The saga began in 1997, when the Maine Board of Environmental Protection approved Chester Randall Dunican and his wife, Kathleen, to use 164,000 cubic yards of waste material from the Gates Formed Fibre Company in Auburn to create berms for their proposed rifle range in Warren, according to Maine DEP documents.
They bought the property from a man who already had an active shooting range on the site with intentions to grow the business. The Dunicans said they were going to cover the waste material, which was mostly polyester and polypropylene carpet waste from old trucks, with soil to prevent stray bullets from leaving the property.
By 2000, a Maine DEP inspection found that 75 percent of the material was uncovered, the Dunicans had dumped nearly twice as much material as it was licensed for and the couple was nowhere to be found.
The state took the Dunicans’ company, Steamship Navigation, to court in 2003 and the Maine DEP received $410,000 from the former owner to help clean up the project.
The town has been trying to pawn off the waste ever since. The Maine DEP proposed using some of the material to fill a quarry at the former Maine State Prison once it was demolished, but ultimately did not after Thomaston residents raised concerns over the plan. Later proposals included recycling the waste into composite lumber and burning the material for fuel. Despite promising results, both plans eventually fizzled out.
The carpets are leaking PFAS into the soil and the highly flammable materials are a fire hazard.
The Maine DEP provided early documents from its legal correspondences with Steamship Navigation, but did not answer additional questions.
The town resisted foreclosing on the property for decades out of fear that it would be held liable for the cleanup. But in 2022, the town finally voted to do so after the Maine DEP guaranteed it wouldn’t be liable.

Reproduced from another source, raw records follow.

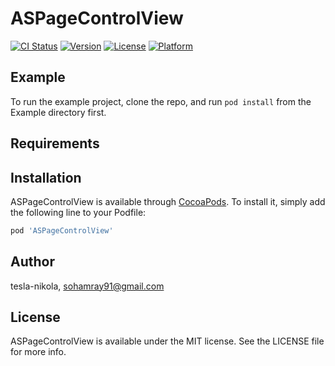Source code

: # ASPageControlView

[![CI Status](https://img.shields.io/travis/tesla-nikola/ASPageControlView.svg?style=flat)](https://travis-ci.org/tesla-nikola/ASPageControlView)
[![Version](https://img.shields.io/cocoapods/v/ASPageControlView.svg?style=flat)](https://cocoapods.org/pods/ASPageControlView)
[![License](https://img.shields.io/cocoapods/l/ASPageControlView.svg?style=flat)](https://cocoapods.org/pods/ASPageControlView)
[![Platform](https://img.shields.io/cocoapods/p/ASPageControlView.svg?style=flat)](https://cocoapods.org/pods/ASPageControlView)

## Example

To run the example project, clone the repo, and run `pod install` from the Example directory first.

## Requirements

## Installation

ASPageControlView is available through [CocoaPods](https://cocoapods.org). To install
it, simply add the following line to your Podfile:

```ruby
pod 'ASPageControlView'
```

## Author

tesla-nikola, sohamray91@gmail.com

## License

ASPageControlView is available under the MIT license. See the LICENSE file for more info.
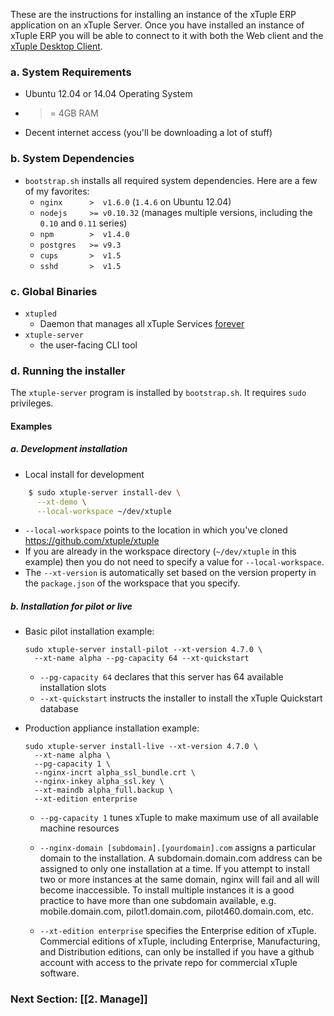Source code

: These are the instructions for installing an instance of the xTuple ERP application on an xTuple Server. Once you have installed an instance of xTuple ERP you will be able to connect to it with both the Web client and the [xTuple Desktop Client](https://github.com/xtuple/xtuple-server/wiki/xTuple-Desktop-Client). 

### a. System Requirements
  - Ubuntu 12.04 or 14.04 Operating System
  - >= 4GB RAM
  - Decent internet access (you'll be downloading a lot of stuff)

### b. System Dependencies

  - `bootstrap.sh` installs all required system dependencies. Here are a few of my favorites:
    - `nginx      >  v1.6.0`  (`1.4.6` on Ubuntu 12.04)
    - `nodejs     >= v0.10.32` (manages multiple versions, including the `0.10` and `0.11` series)
    - `npm        >  v1.4.0`
    - `postgres   >= v9.3`
    - `cups       >  v1.5`
    - `sshd       >  v1.5`

### c. Global Binaries
  - `xtupled`
    - Daemon that manages all xTuple Services [forever](https://www.npmjs.org/package/forever)
  - `xtuple-server`
    - the user-facing CLI tool

### d. Running the installer
The `xtuple-server` program is installed by `bootstrap.sh`. It requires `sudo` privileges.

#### Examples

##### a. Development installation

  - Local install for development
```sh
    $ sudo xtuple-server install-dev \
      --xt-demo \
      --local-workspace ~/dev/xtuple
```

  - `--local-workspace` points to the location in which you've cloned https://github.com/xtuple/xtuple
  - If you are already in the workspace directory (`~/dev/xtuple` in this example) then you do not need to specify a value for `--local-workspace`.
  - The `--xt-version` is automatically set based on the version property in the `package.json` of the workspace that you specify.

##### b. Installation for pilot or live

  - Basic pilot installation example:
    ```
    sudo xtuple-server install-pilot --xt-version 4.7.0 \
      --xt-name alpha --pg-capacity 64 --xt-quickstart
    ```
    - `--pg-capacity 64` declares that this server has 64 available installation slots
    - `--xt-quickstart` instructs the installer to install the xTuple Quickstart database
  
  - Production appliance installation example:
      ```
      sudo xtuple-server install-live --xt-version 4.7.0 \
        --xt-name alpha \
        --pg-capacity 1 \
        --nginx-incrt alpha_ssl_bundle.crt \
        --nginx-inkey alpha_ssl.key \
        --xt-maindb alpha_full.backup \
        --xt-edition enterprise
      ```
    - `--pg-capacity 1` tunes xTuple to make maximum use of all available machine resources

    - `--nginx-domain [subdomain].[yourdomain].com` assigns a particular domain to the installation. A subdomain.domain.com address can be assigned to only one installation at a time. If you attempt to install two or more instances at the same domain, nginx will fail and all will become inaccessible. To install multiple instances it is a good practice to have more than one subdomain available, e.g. mobile.domain.com, pilot1.domain.com, pilot460.domain.com, etc.

    - `--xt-edition enterprise` specifies the Enterprise edition of xTuple. Commercial editions of xTuple, including Enterprise, Manufacturing, and Distribution editions, can only be installed if you have a github account with access to the private repo for commercial xTuple software.

### Next Section: [[2. Manage]]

The town is still responsible for the cleanup, though, if it wants the property to be developed. But without financial help, the town can’t do much with its small tax base, Howard said.
That’s why it applied for a Brownfields grant — a program with the U.S. Environmental Protection Agency that funds assessment and cleanup of contaminated properties in communities, states and tribes. The town learned it was denied the funds in May, Howard said.

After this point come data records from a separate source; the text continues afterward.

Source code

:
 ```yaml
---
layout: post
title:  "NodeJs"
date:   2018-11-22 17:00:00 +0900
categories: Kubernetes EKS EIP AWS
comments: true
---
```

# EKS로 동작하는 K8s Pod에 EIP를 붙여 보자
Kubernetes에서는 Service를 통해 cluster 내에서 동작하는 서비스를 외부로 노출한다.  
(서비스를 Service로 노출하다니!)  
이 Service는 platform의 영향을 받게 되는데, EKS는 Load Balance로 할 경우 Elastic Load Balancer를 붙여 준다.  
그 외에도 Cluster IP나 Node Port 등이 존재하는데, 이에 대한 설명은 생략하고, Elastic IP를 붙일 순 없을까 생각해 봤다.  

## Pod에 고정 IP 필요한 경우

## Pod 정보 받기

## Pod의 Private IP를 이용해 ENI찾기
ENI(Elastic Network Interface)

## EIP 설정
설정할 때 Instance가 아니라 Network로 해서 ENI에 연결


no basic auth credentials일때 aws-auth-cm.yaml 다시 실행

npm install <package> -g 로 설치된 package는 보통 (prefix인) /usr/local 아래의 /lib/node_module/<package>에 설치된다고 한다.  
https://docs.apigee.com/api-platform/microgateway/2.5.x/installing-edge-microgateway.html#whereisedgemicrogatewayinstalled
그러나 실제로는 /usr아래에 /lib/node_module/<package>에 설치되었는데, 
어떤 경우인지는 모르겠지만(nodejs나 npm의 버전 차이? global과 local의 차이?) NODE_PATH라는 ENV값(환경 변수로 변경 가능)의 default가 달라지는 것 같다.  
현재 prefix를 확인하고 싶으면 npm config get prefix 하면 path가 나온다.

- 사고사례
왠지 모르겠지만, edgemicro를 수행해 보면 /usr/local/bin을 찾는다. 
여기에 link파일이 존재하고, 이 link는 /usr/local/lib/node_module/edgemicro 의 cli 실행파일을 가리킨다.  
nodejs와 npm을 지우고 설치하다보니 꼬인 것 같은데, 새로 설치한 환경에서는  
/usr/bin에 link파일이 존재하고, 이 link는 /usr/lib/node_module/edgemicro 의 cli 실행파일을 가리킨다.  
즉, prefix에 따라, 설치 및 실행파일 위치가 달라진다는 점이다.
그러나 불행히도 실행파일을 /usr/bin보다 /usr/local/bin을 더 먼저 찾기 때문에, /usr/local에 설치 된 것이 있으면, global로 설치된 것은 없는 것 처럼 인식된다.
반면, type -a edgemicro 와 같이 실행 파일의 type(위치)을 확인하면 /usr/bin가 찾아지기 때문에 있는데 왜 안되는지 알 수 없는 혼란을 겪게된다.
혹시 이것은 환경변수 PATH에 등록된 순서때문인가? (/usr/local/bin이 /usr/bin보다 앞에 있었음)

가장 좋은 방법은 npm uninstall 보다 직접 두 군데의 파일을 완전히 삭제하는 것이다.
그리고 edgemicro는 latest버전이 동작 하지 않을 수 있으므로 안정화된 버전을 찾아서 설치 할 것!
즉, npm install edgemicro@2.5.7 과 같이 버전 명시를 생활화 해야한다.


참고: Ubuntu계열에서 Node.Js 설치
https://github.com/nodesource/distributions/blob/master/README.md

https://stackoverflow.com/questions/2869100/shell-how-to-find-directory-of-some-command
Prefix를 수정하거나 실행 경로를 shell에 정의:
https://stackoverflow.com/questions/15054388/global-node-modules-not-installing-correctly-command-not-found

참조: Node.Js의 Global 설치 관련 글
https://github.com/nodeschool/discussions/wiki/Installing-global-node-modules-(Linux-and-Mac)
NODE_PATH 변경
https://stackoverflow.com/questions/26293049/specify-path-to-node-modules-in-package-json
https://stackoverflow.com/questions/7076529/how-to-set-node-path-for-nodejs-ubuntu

“We are looking forward to the Brownfields to get it cleaned up,” Howard said. “And so that the town doesn’t have to have that material still on the property.”
She doesn’t know why Warren didn’t receive the grant, but she’ll meet with the EPA this summer to learn why, Howard said. Then the town will apply again.

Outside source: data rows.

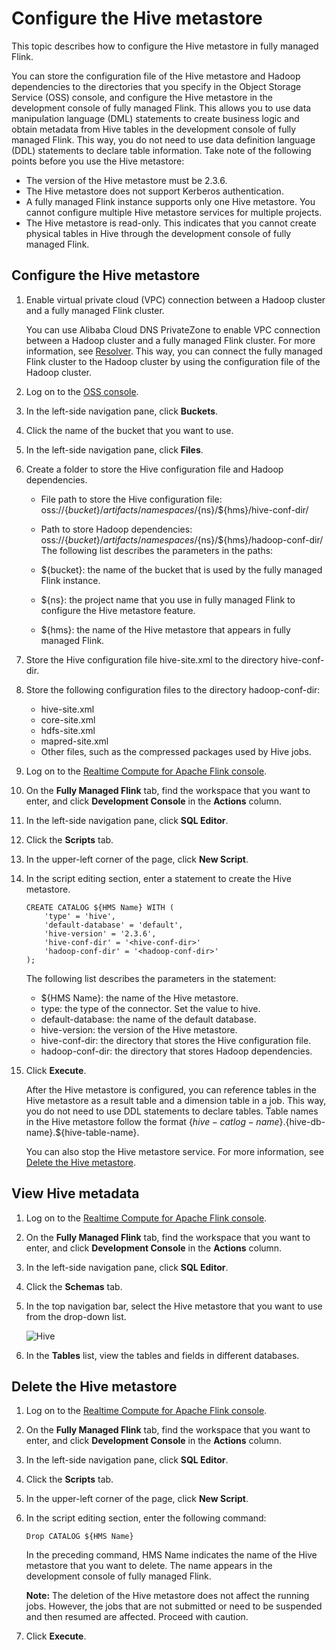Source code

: # Configure the Hive metastore

This topic describes how to configure the Hive metastore in fully managed Flink.

You can store the configuration file of the Hive metastore and Hadoop dependencies to the directories that you specify in the Object Storage Service \(OSS\) console, and configure the Hive metastore in the development console of fully managed Flink. This allows you to use data manipulation language \(DML\) statements to create business logic and obtain metadata from Hive tables in the development console of fully managed Flink. This way, you do not need to use data definition language \(DDL\) statements to declare table information. Take note of the following points before you use the Hive metastore:

-   The version of the Hive metastore must be 2.3.6.
-   The Hive metastore does not support Kerberos authentication.
-   A fully managed Flink instance supports only one Hive metastore. You cannot configure multiple Hive metastore services for multiple projects.
-   The Hive metastore is read-only. This indicates that you cannot create physical tables in Hive through the development console of fully managed Flink.

## Configure the Hive metastore

1.  Enable virtual private cloud \(VPC\) connection between a Hadoop cluster and a fully managed Flink cluster.

    You can use Alibaba Cloud DNS PrivateZone to enable VPC connection between a Hadoop cluster and a fully managed Flink cluster. For more information, see [Resolver](t1930185.md#). This way, you can connect the fully managed Flink cluster to the Hadoop cluster by using the configuration file of the Hadoop cluster.

2.  Log on to the [OSS console](https://oss.console.aliyun.com/).

3.  In the left-side navigation pane, click **Buckets**.

4.  Click the name of the bucket that you want to use.

5.  In the left-side navigation pane, click **Files**.

6.  Create a folder to store the Hive configuration file and Hadoop dependencies.

    -   File path to store the Hive configuration file: oss://$\{bucket\}/artifacts/namespaces/$\{ns\}/$\{hms\}/hive-conf-dir/
    -   Path to store Hadoop dependencies: oss://$\{bucket\}/artifacts/namespaces/$\{ns\}/$\{hms\}/hadoop-conf-dir/
    The following list describes the parameters in the paths:

    -   $\{bucket\}: the name of the bucket that is used by the fully managed Flink instance.
    -   $\{ns\}: the project name that you use in fully managed Flink to configure the Hive metastore feature.
    -   $\{hms\}: the name of the Hive metastore that appears in fully managed Flink.
7.  Store the Hive configuration file hive-site.xml to the directory hive-conf-dir.

8.  Store the following configuration files to the directory hadoop-conf-dir:

    -   hive-site.xml
    -   core-site.xml
    -   hdfs-site.xml
    -   mapred-site.xml
    -   Other files, such as the compressed packages used by Hive jobs.
9.  Log on to the [Realtime Compute for Apache Flink console](https://realtime-compute.console.aliyun.com/regions/cn-shanghai).

10. On the **Fully Managed Flink** tab, find the workspace that you want to enter, and click **Development Console** in the **Actions** column.

11. In the left-side navigation pane, click **SQL Editor**.

12. Click the **Scripts** tab.

13. In the upper-left corner of the page, click **New Script**.

14. In the script editing section, enter a statement to create the Hive metastore.

    ```
    CREATE CATALOG ${HMS Name} WITH (
        'type' = 'hive',
        'default-database' = 'default',
        'hive-version' = '2.3.6',
        'hive-conf-dir' = '<hive-conf-dir>'
        'hadoop-conf-dir' = '<hadoop-conf-dir>'
    );
    ```

    The following list describes the parameters in the statement:

    -   $\{HMS Name\}: the name of the Hive metastore.
    -   type: the type of the connector. Set the value to hive.
    -   default-database: the name of the default database.
    -   hive-version: the version of the Hive metastore.
    -   hive-conf-dir: the directory that stores the Hive configuration file.
    -   hadoop-conf-dir: the directory that stores Hadoop dependencies.
15. Click **Execute**.

    After the Hive metastore is configured, you can reference tables in the Hive metastore as a result table and a dimension table in a job. This way, you do not need to use DDL statements to declare tables. Table names in the Hive metastore follow the format $\{hive-catlog-name\}.$\{hive-db-name\}.$\{hive-table-name\}.

    You can also stop the Hive metastore service. For more information, see [Delete the Hive metastore](#section_h4x_5t3_488).


## View Hive metadata

1.  Log on to the [Realtime Compute for Apache Flink console](https://realtime-compute.console.aliyun.com/regions/cn-shanghai).

2.  On the **Fully Managed Flink** tab, find the workspace that you want to enter, and click **Development Console** in the **Actions** column.

3.  In the left-side navigation pane, click **SQL Editor**.

4.  Click the **Schemas** tab.

5.  In the top navigation bar, select the Hive metastore that you want to use from the drop-down list.

    ![Hive](https://static-aliyun-doc.oss-accelerate.aliyuncs.com/assets/img/en-US/4796604161/p177086.png)

6.  In the **Tables** list, view the tables and fields in different databases.


## Delete the Hive metastore

1.  Log on to the [Realtime Compute for Apache Flink console](https://realtime-compute.console.aliyun.com/regions/cn-shanghai).

2.  On the **Fully Managed Flink** tab, find the workspace that you want to enter, and click **Development Console** in the **Actions** column.

3.  In the left-side navigation pane, click **SQL Editor**.

4.  Click the **Scripts** tab.

5.  In the upper-left corner of the page, click **New Script**.

6.  In the script editing section, enter the following command:

    `Drop CATALOG ${HMS Name}`

    In the preceding command, HMS Name indicates the name of the Hive metastore that you want to delete. The name appears in the development console of fully managed Flink.

    **Note:** The deletion of the Hive metastore does not affect the running jobs. However, the jobs that are not submitted or need to be suspended and then resumed are affected. Proceed with caution.

7.  Click **Execute**.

In the meantime, there’s nothing the town can do, Howard said. It doesn’t want to use tax money to clean up the site, and the tax base for the town of less than 5,000 isn’t big enough to provide the $2 million needed to do the cleanup anyway.
The Maine DEP used the litigation funds it won from Steamship Navigation to demolish old buildings on the former rifle range and to clean up some asbestos and lead.
But to be truly cleaned up, the carpet mountains will have to be consolidated into one spot and covered with soil to make a giant plateau, Howard said.
Ideas for development are still just that, but because of PFAS contamination, the plot can never be residential. The Maine DEP assured the town that once the carpet is covered, it will stop leeching PFAS, Howard said.
The town has considered placing solar panels on the property, but with a 600-acre solar farm in the works and a town ordinance that restricts how much land in the municipality can be used for solar, that may not happen.